Il 19 marzo scorso abbiamo inaugurato la mostra “Lucio Piantino: danze di colore e materia”, dedicata al giovane e vulcanico artista brasiliano Lucio Piantino.
Perché proprio all’Art Forum Würth Capena?
Lucio è nato nel 1995 a Brasilia e la sua famiglia, in particolare sua madre Lurdinha Danezy Piantino, ha dovuto da subito lottare per abbattere i molti pregiudizi ancora esistenti nei confronti della sindrome di Down. Lucio ha un cromosoma in più come anche Uwe Kächele e Ulrike Welz, due degli artisti tedeschi presenti nella mostra ancora in corso “Nasi odorano tulipani. L’arte irregolare nella Collezione Würth”, motivo per cui abbiamo accolto la proposta di Giuseppe Capparelli, Presidente del Centro Studi della Città del Sole di Altomonte (CS), e cercato di dare vita a un dialogo tra artisti di origine e talenti diversi accomunati dalla stessa condizione.

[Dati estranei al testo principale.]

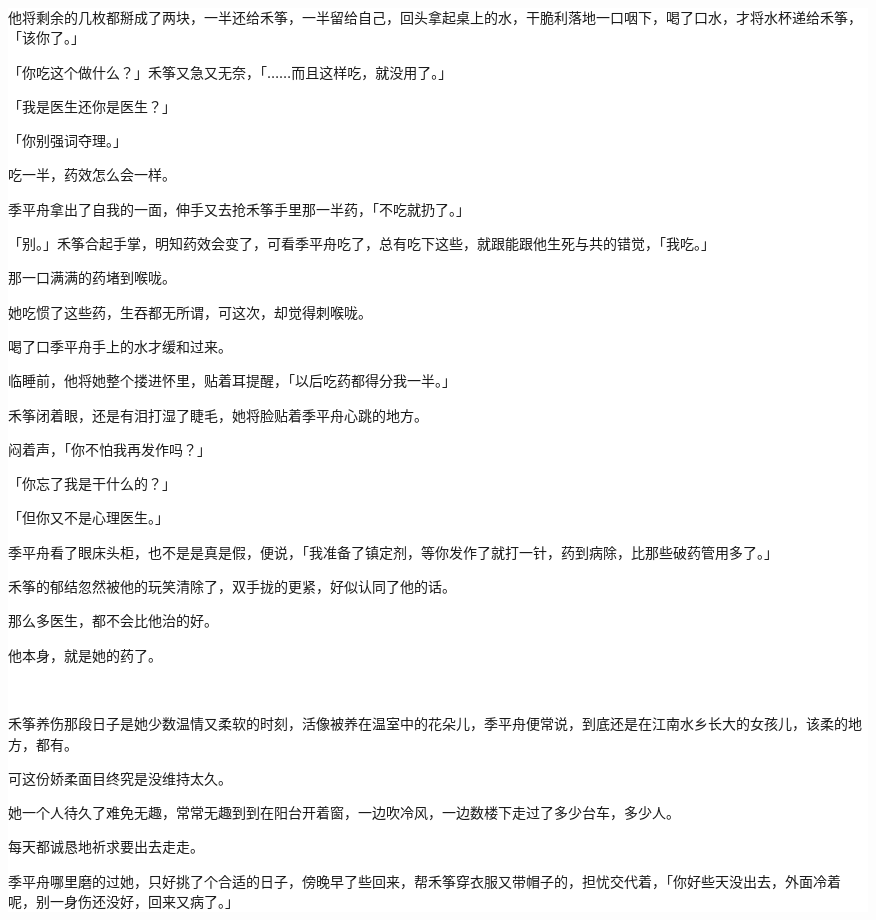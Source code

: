 他将剩余的几枚都掰成了两块，一半还给禾筝，一半留给自己，回头拿起桌上的水，干脆利落地一口咽下，喝了口水，才将水杯递给禾筝，「该你了。」


「你吃这个做什么？」禾筝又急又无奈，「……而且这样吃，就没用了。」


「我是医生还你是医生？」


「你别强词夺理。」


吃一半，药效怎么会一样。


季平舟拿出了自我的一面，伸手又去抢禾筝手里那一半药，「不吃就扔了。」


「别。」禾筝合起手掌，明知药效会变了，可看季平舟吃了，总有吃下这些，就跟能跟他生死与共的错觉，「我吃。」


那一口满满的药堵到喉咙。


她吃惯了这些药，生吞都无所谓，可这次，却觉得刺喉咙。


喝了口季平舟手上的水才缓和过来。


临睡前，他将她整个搂进怀里，贴着耳提醒，「以后吃药都得分我一半。」


禾筝闭着眼，还是有泪打湿了睫毛，她将脸贴着季平舟心跳的地方。


闷着声，「你不怕我再发作吗？」


「你忘了我是干什么的？」


「但你又不是心理医生。」


季平舟看了眼床头柜，也不是是真是假，便说，「我准备了镇定剂，等你发作了就打一针，药到病除，比那些破药管用多了。」


禾筝的郁结忽然被他的玩笑清除了，双手拢的更紧，好似认同了他的话。


那么多医生，都不会比他治的好。


他本身，就是她的药了。


 


禾筝养伤那段日子是她少数温情又柔软的时刻，活像被养在温室中的花朵儿，季平舟便常说，到底还是在江南水乡长大的女孩儿，该柔的地方，都有。


可这份娇柔面目终究是没维持太久。


她一个人待久了难免无趣，常常无趣到到在阳台开着窗，一边吹冷风，一边数楼下走过了多少台车，多少人。


每天都诚恳地祈求要出去走走。


季平舟哪里磨的过她，只好挑了个合适的日子，傍晚早了些回来，帮禾筝穿衣服又带帽子的，担忧交代着，「你好些天没出去，外面冷着呢，别一身伤还没好，回来又病了。」
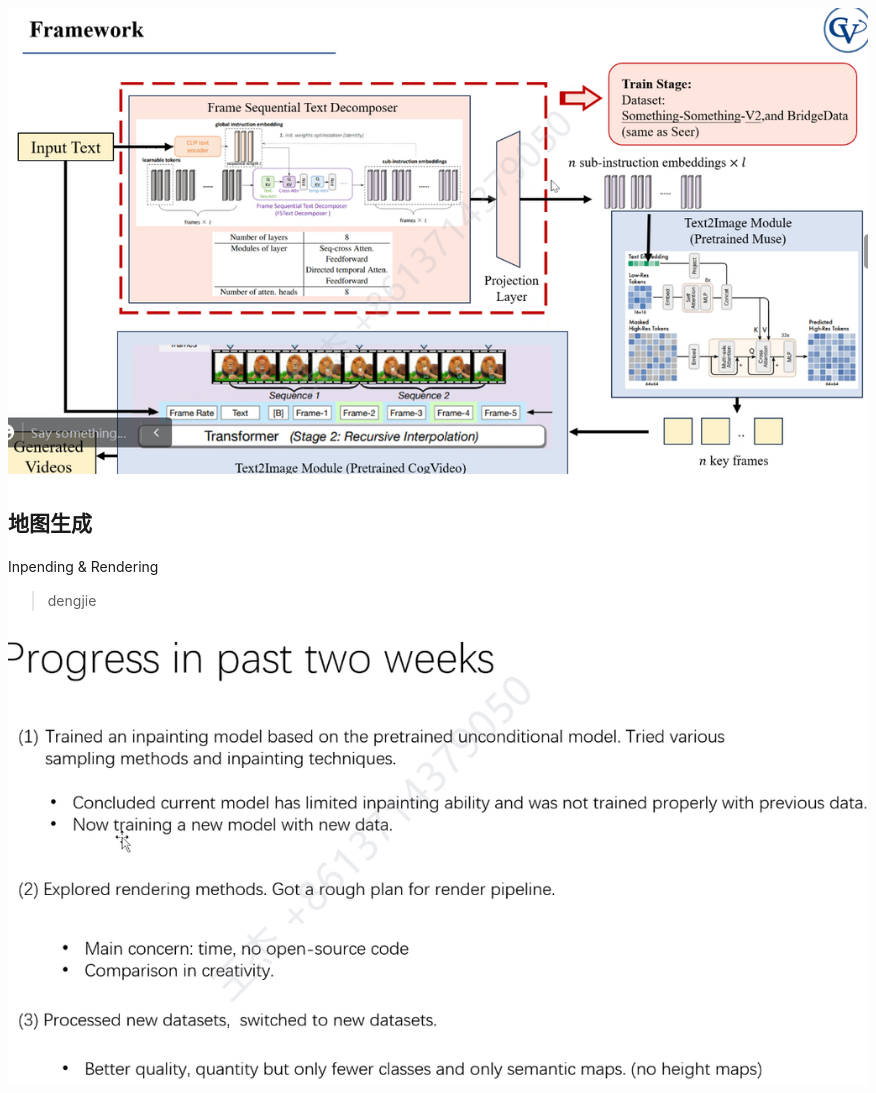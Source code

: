 ![image-20231010204648699](./1010_CVNext_组会.assets/image-20231010204648699.png)







## 地图生成

Inpending & Rendering

>  dengjie

![image-20231010204814752](./1010_CVNext_组会.assets/image-20231010204814752.png)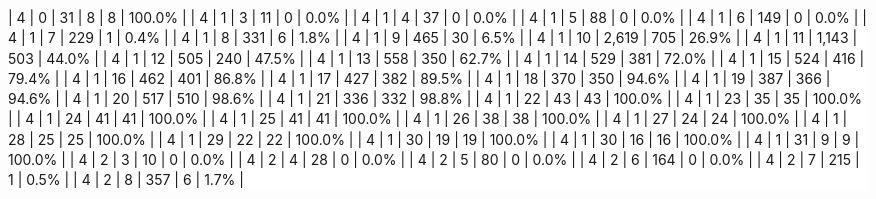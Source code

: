 |             4 |         0 |              31 |               8 |                      8 |           100.0% |
|             4 |         1 |               3 |              11 |                      0 |             0.0% |
|             4 |         1 |               4 |              37 |                      0 |             0.0% |
|             4 |         1 |               5 |              88 |                      0 |             0.0% |
|             4 |         1 |               6 |             149 |                      0 |             0.0% |
|             4 |         1 |               7 |             229 |                      1 |             0.4% |
|             4 |         1 |               8 |             331 |                      6 |             1.8% |
|             4 |         1 |               9 |             465 |                     30 |             6.5% |
|             4 |         1 |              10 |           2,619 |                    705 |            26.9% |
|             4 |         1 |              11 |           1,143 |                    503 |            44.0% |
|             4 |         1 |              12 |             505 |                    240 |            47.5% |
|             4 |         1 |              13 |             558 |                    350 |            62.7% |
|             4 |         1 |              14 |             529 |                    381 |            72.0% |
|             4 |         1 |              15 |             524 |                    416 |            79.4% |
|             4 |         1 |              16 |             462 |                    401 |            86.8% |
|             4 |         1 |              17 |             427 |                    382 |            89.5% |
|             4 |         1 |              18 |             370 |                    350 |            94.6% |
|             4 |         1 |              19 |             387 |                    366 |            94.6% |
|             4 |         1 |              20 |             517 |                    510 |            98.6% |
|             4 |         1 |              21 |             336 |                    332 |            98.8% |
|             4 |         1 |              22 |              43 |                     43 |           100.0% |
|             4 |         1 |              23 |              35 |                     35 |           100.0% |
|             4 |         1 |              24 |              41 |                     41 |           100.0% |
|             4 |         1 |              25 |              41 |                     41 |           100.0% |
|             4 |         1 |              26 |              38 |                     38 |           100.0% |
|             4 |         1 |              27 |              24 |                     24 |           100.0% |
|             4 |         1 |              28 |              25 |                     25 |           100.0% |
|             4 |         1 |              29 |              22 |                     22 |           100.0% |
|             4 |         1 |              30 |              19 |                     19 |           100.0% |
|             4 |         1 |              30 |              16 |                     16 |           100.0% |
|             4 |         1 |              31 |               9 |                      9 |           100.0% |
|             4 |         2 |               3 |              10 |                      0 |             0.0% |
|             4 |         2 |               4 |              28 |                      0 |             0.0% |
|             4 |         2 |               5 |              80 |                      0 |             0.0% |
|             4 |         2 |               6 |             164 |                      0 |             0.0% |
|             4 |         2 |               7 |             215 |                      1 |             0.5% |
|             4 |         2 |               8 |             357 |                      6 |             1.7% |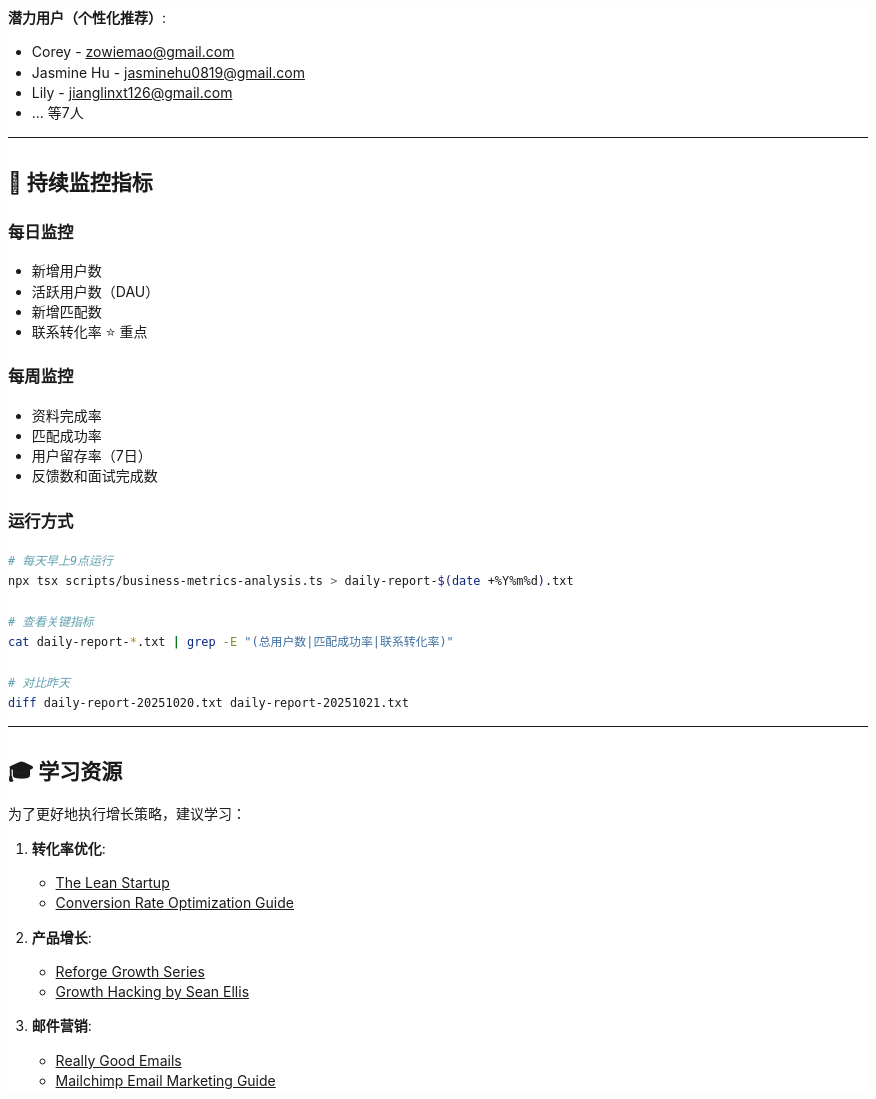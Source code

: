 **潜力用户（个性化推荐）**:
- Corey - zowiemao@gmail.com
- Jasmine Hu - jasminehu0819@gmail.com
- Lily - jianglinxt126@gmail.com
- ... 等7人

---

## 🔄 持续监控指标

### 每日监控
- 新增用户数
- 活跃用户数（DAU）
- 新增匹配数
- 联系转化率 ⭐ 重点

### 每周监控
- 资料完成率
- 匹配成功率
- 用户留存率（7日）
- 反馈数和面试完成数

### 运行方式
```bash
# 每天早上9点运行
npx tsx scripts/business-metrics-analysis.ts > daily-report-$(date +%Y%m%d).txt

# 查看关键指标
cat daily-report-*.txt | grep -E "(总用户数|匹配成功率|联系转化率)"

# 对比昨天
diff daily-report-20251020.txt daily-report-20251021.txt
```

---

## 🎓 学习资源

为了更好地执行增长策略，建议学习：

1. **转化率优化**:
   - [The Lean Startup](http://theleanstartup.com/)
   - [Conversion Rate Optimization Guide](https://www.optimizely.com/optimization-glossary/)

2. **产品增长**:
   - [Reforge Growth Series](https://www.reforge.com/)
   - [Growth Hacking by Sean Ellis](https://www.growthhackers.com/)

3. **邮件营销**:
   - [Really Good Emails](https://reallygoodemails.com/)
   - [Mailchimp Email Marketing Guide](https://mailchimp.com/resources/)
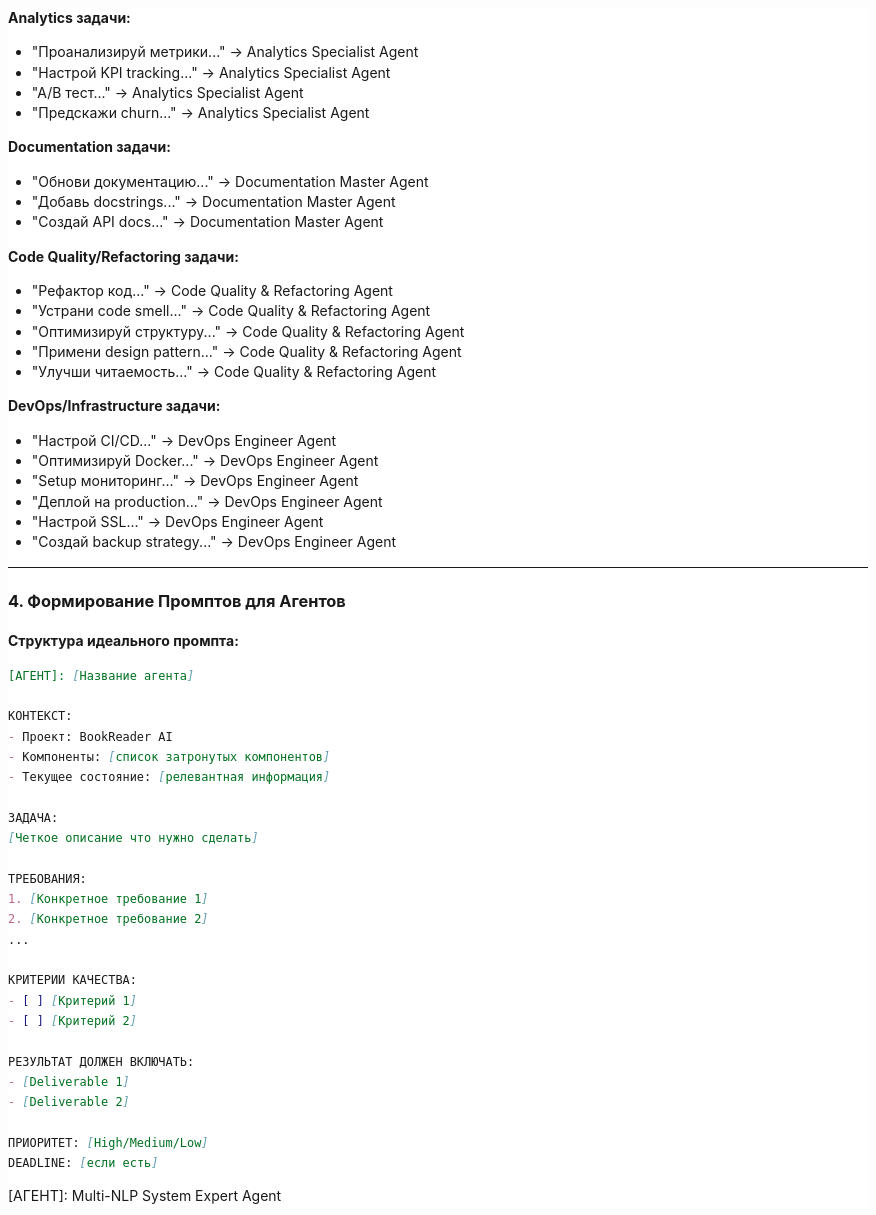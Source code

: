 **Analytics задачи:**
- "Проанализируй метрики..." → Analytics Specialist Agent
- "Настрой KPI tracking..." → Analytics Specialist Agent
- "A/B тест..." → Analytics Specialist Agent
- "Предскажи churn..." → Analytics Specialist Agent

**Documentation задачи:**
- "Обнови документацию..." → Documentation Master Agent
- "Добавь docstrings..." → Documentation Master Agent
- "Создай API docs..." → Documentation Master Agent

**Code Quality/Refactoring задачи:**
- "Рефактор код..." → Code Quality & Refactoring Agent
- "Устрани code smell..." → Code Quality & Refactoring Agent
- "Оптимизируй структуру..." → Code Quality & Refactoring Agent
- "Примени design pattern..." → Code Quality & Refactoring Agent
- "Улучши читаемость..." → Code Quality & Refactoring Agent

**DevOps/Infrastructure задачи:**
- "Настрой CI/CD..." → DevOps Engineer Agent
- "Оптимизируй Docker..." → DevOps Engineer Agent
- "Setup мониторинг..." → DevOps Engineer Agent
- "Деплой на production..." → DevOps Engineer Agent
- "Настрой SSL..." → DevOps Engineer Agent
- "Создай backup strategy..." → DevOps Engineer Agent

---

### 4. Формирование Промптов для Агентов

**Структура идеального промпта:**

```markdown
[АГЕНТ]: [Название агента]

КОНТЕКСТ:
- Проект: BookReader AI
- Компоненты: [список затронутых компонентов]
- Текущее состояние: [релевантная информация]

ЗАДАЧА:
[Четкое описание что нужно сделать]

ТРЕБОВАНИЯ:
1. [Конкретное требование 1]
2. [Конкретное требование 2]
...

КРИТЕРИИ КАЧЕСТВА:
- [ ] [Критерий 1]
- [ ] [Критерий 2]

РЕЗУЛЬТАТ ДОЛЖЕН ВКЛЮЧАТЬ:
- [Deliverable 1]
- [Deliverable 2]

ПРИОРИТЕТ: [High/Medium/Low]
DEADLINE: [если есть]
```


[АГЕНТ]: Multi-NLP System Expert Agent
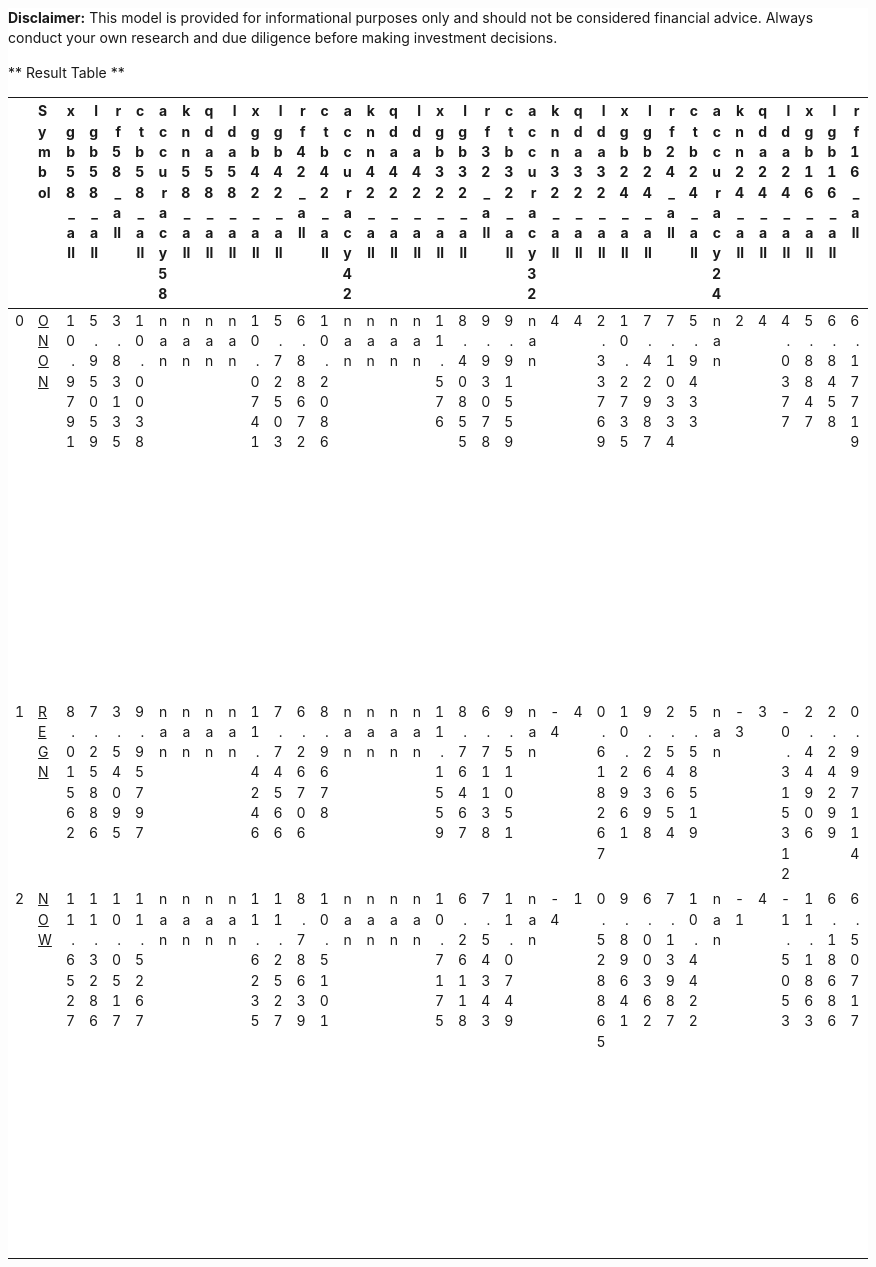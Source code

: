   **Disclaimer:** This model is provided for informational purposes only and should not be considered financial advice. Always conduct your own research and due diligence before making investment decisions.




** Result Table **

</details>

|     | Symbol                                                    |   xgb58_all |    lgb58_all |   rf58_all |   ctb58_all |   accuracy58 |   knn58_all |   qda58_all |   lda58_all |   xgb42_all |   lgb42_all |    rf42_all |   ctb42_all |   accuracy42 |   knn42_all |   qda42_all |   lda42_all |     xgb32_all |   lgb32_all |   rf32_all |   ctb32_all |   accuracy32 |   knn32_all |   qda32_all |   lda32_all |    xgb24_all |   lgb24_all |    rf24_all |   ctb24_all |   accuracy24 |   knn24_all |   qda24_all |    lda24_all |   xgb16_all |    lgb16_all |    rf16_all |   ctb16_all |   accuracy16 |   knn16_all |   qda16_all |   lda16_all |    xgb8_all |    lgb8_all |     rf8_all |     ctb8_all |   accuracy8 |   knn8_all |   qda8_all |    lda8_all |    xgb4_all |   lgb4_all |      rf4_all |    ctb4_all |   accuracy4 |   knn4_all |   qda4_all |    lda4_all |    Offset | Sector                 |     rank58 |    rank42 |     rank32 |    rank24 |    rank16 |     rank8 |     rank4 |      Total58 |    Total42 |      Total32 |    Total24 |     Total16 |      Total8 |     Total4 |
|----:|:----------------------------------------------------------|------------:|-------------:|-----------:|------------:|-------------:|------------:|------------:|------------:|------------:|------------:|------------:|------------:|-------------:|------------:|------------:|------------:|--------------:|------------:|-----------:|------------:|-------------:|------------:|------------:|------------:|-------------:|------------:|------------:|------------:|-------------:|------------:|------------:|-------------:|------------:|-------------:|------------:|------------:|-------------:|------------:|------------:|------------:|------------:|------------:|------------:|-------------:|------------:|-----------:|-----------:|------------:|------------:|-----------:|-------------:|------------:|------------:|-----------:|-----------:|------------:|----------:|:-----------------------|-----------:|----------:|-----------:|----------:|----------:|----------:|----------:|-------------:|-----------:|-------------:|-----------:|------------:|------------:|-----------:|
|   0 | [ONON](https://finance.yahoo.com/quote/ONON/financials)   |  10.9791    |   5.95059    |  3.83135   |  10.0038    |          nan |         nan |         nan |         nan |  10.0741    |   5.72503   |  6.88672    |  10.2086    |          nan |         nan |         nan |         nan |  11.576       |   8.40855   |  9.93078   |  9.91559    |          nan |           4 |           4 |   2.33769   |  10.2735     |  7.42987    |  7.10334    |   5.9433    |          nan |           2 |           4 |   4.0377     |   5.8847    |  6.8458      |  6.17719    |   4.3566    |          nan |          -2 |           4 |   1.7169    |  1.6217     |  5.07148    |  2.81623    |  1.9459      |         nan |         -1 |          1 |  -0.995565  |  1.44635    |  0.501388  |  1.03573     |  0.546537   |         nan |         -1 |          1 |  -1.70797   | 0.487625  | Consumer Discretionary | 0.366379   | 0.392241  | 0.510776   | 0.49569   | 0.534483  | 0.545259  | 0.338362  |   7.90144    |  8.33855   |  9.99336     |  7.71919   |  5.77714    |  2.81688    |  0.88416   |
|   1 | [REGN](https://finance.yahoo.com/quote/REGN/financials)   |   8.01562   |   7.25886    |  3.54095   |   9.95797   |          nan |         nan |         nan |         nan |  11.4246    |   7.74566   |  6.26706    |   8.9678    |          nan |         nan |         nan |         nan |  11.1559      |   8.76467   |  6.71138   |  9.51051    |          nan |          -4 |           4 |   0.618267  |  10.2961     |  9.26398    |  2.54654    |   5.58519   |          nan |          -3 |           3 |  -0.315312   |   2.44906   |  2.24299     |  0.997114   |   2.74331   |          nan |          -2 |           2 |   1.21825   |  1.3876     |  2.69448    |  0.758968   |  0.430765    |         nan |         -2 |          1 |   8.02939   |  0.856633   |  2.8657    |  0.451337    |  0.869617   |         nan |         -1 |          1 |   7.49685   | 0.283943  | Health Care            | 0.439655   | 0.885776  | 0.982759   | 0.907328  | 0.461207  | 0.448276  | 0.547414  |   7.35422    |  8.72404   |  9.14494     |  7.06543   |  2.1545     |  1.31221    |  1.26113   |
|   2 | [NOW](https://finance.yahoo.com/quote/NOW/financials)     |  11.6527    |  11.3286     | 10.0517    |  11.5267    |          nan |         nan |         nan |         nan |  11.6235    |  11.2527    |  8.78639    |  10.5101    |          nan |         nan |         nan |         nan |  10.7175      |   6.26118   |  7.54343   | 11.0749     |          nan |          -4 |           1 |   0.528865  |   9.89641    |  6.00362    |  7.13987    |  10.4422    |          nan |          -1 |           4 |  -1.5053     |  11.1863    |  6.18686     |  6.50717    |  10.0161    |          nan |          -2 |           3 |   4.86515   | 10.2248     |  2.54878    |  3.42979    |  4.47959     |         nan |          2 |          2 |   2.09844   |  5.47463    |  2.28458   |  1.73782     |  2.71502    |         nan |          1 |          1 |   4.94587   | 0.384751  | Information Technology | 0.814655   | 0.739224  | 0.702586   | 0.719828  | 0.922414  | 0.875     | 0.965517  |  11.1841     | 10.6055    |  9.01812     |  8.47782   |  8.61235    |  5.30638    |  3.12854   |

In occasione della sua prima mostra in Italia, svoltasi nel 2014 presso la Galleria Nazionale dell’Umbria a Perugia, Lucio ha sintetizzato così la sua ricerca: “I miei quadri sono i miei figli e i colori sono il cibo che do loro per nutrirli”, affermazione che, sommata alla visione delle opere, spazza via ogni dubbio sulla sua identità artistica.
Il giorno dell’inaugurazione era previsto un video-collegamento, che purtroppo non si è potuto fare a causa di un problema di salute di Lucio, il quale però ci ha inviato una videointervista in cui, tra altre considerazioni, ha dichiarato ancora una volta che per lui l’arte equivale alla vita.
Scorrendo la sua biografia, apprendiamo che ha cominciato a dipingere alla prodigiosa età di 11 mesi!
Nato in una famiglia di artisti (il nonno e suo padre sono pittori mentre sua madre è una designer di gioielli) è stato stimolato precocemente, ma non avrebbe raggiunto i risultati estetici che oggi conosciamo se non avesse un talento del tutto personale.
Tra le tele in mostra presso l’Art Forum ci sono opere realizzate con la tecnica della spatola e altre sperimentando il dripping, ovvero facendo gocciolare il colore sulla tela, come già intuì il pittore statunitense Jackson Pollock negli anni ’50. Diversi lavori riportano nel titolo il nome di gruppi musicali o cantanti, soprattutto della scena pop e rap. È il caso di “È o Tchan”, un gruppo di samba di Bahia, di “Charles Brown” e “Charles Brown Jr.”, un giovane rapper brasiliano scomparso nel 2013 e di Marisa Monte, cantante e compositrice di Rio de Janeiro, nota in Italia per aver cantato insieme al gruppo “Tribalistas” il singolo “Já sei namorar” nella serata conclusiva del Festivalbar nel 2003.
Quel che è importante sapere è che Lucio, non solo ama la musica, ma le sonorità che ascolta entrano in qualche modo a far parte dell’opera, dato che il ritmo accompagna i suoi gesti mentre dipinge.
Nonostante i suoi lavori comunichino una grande gioia di vivere, soprattutto in quelli in cui il colore si fa più denso e chi osserva ha la sensazione di immergersi nell’opera, altri alludono probabilmente a un vissuto meno felice, come ad esempio l’opera intitolata “Uomo spezzato”, in cui possiamo riconoscere una figura umana disarticolata. Lucio è stato infatti emarginato più volte da una burocrazia miope e disumana, che in alcuni casi gli ha impedito di frequentare la scuola.
Per ricordare l’importanza dell’inclusione e trasmettere i contenuti delle opere di Lucio, abbiamo organizzato in collaborazione con il Centro Diurno il Pungiglione un ciclo di laboratori didattici per bambini con e senza disabilità, perché solo lavorando e divertendosi fianco a fianco si può meglio apprezzare il valore della diversità.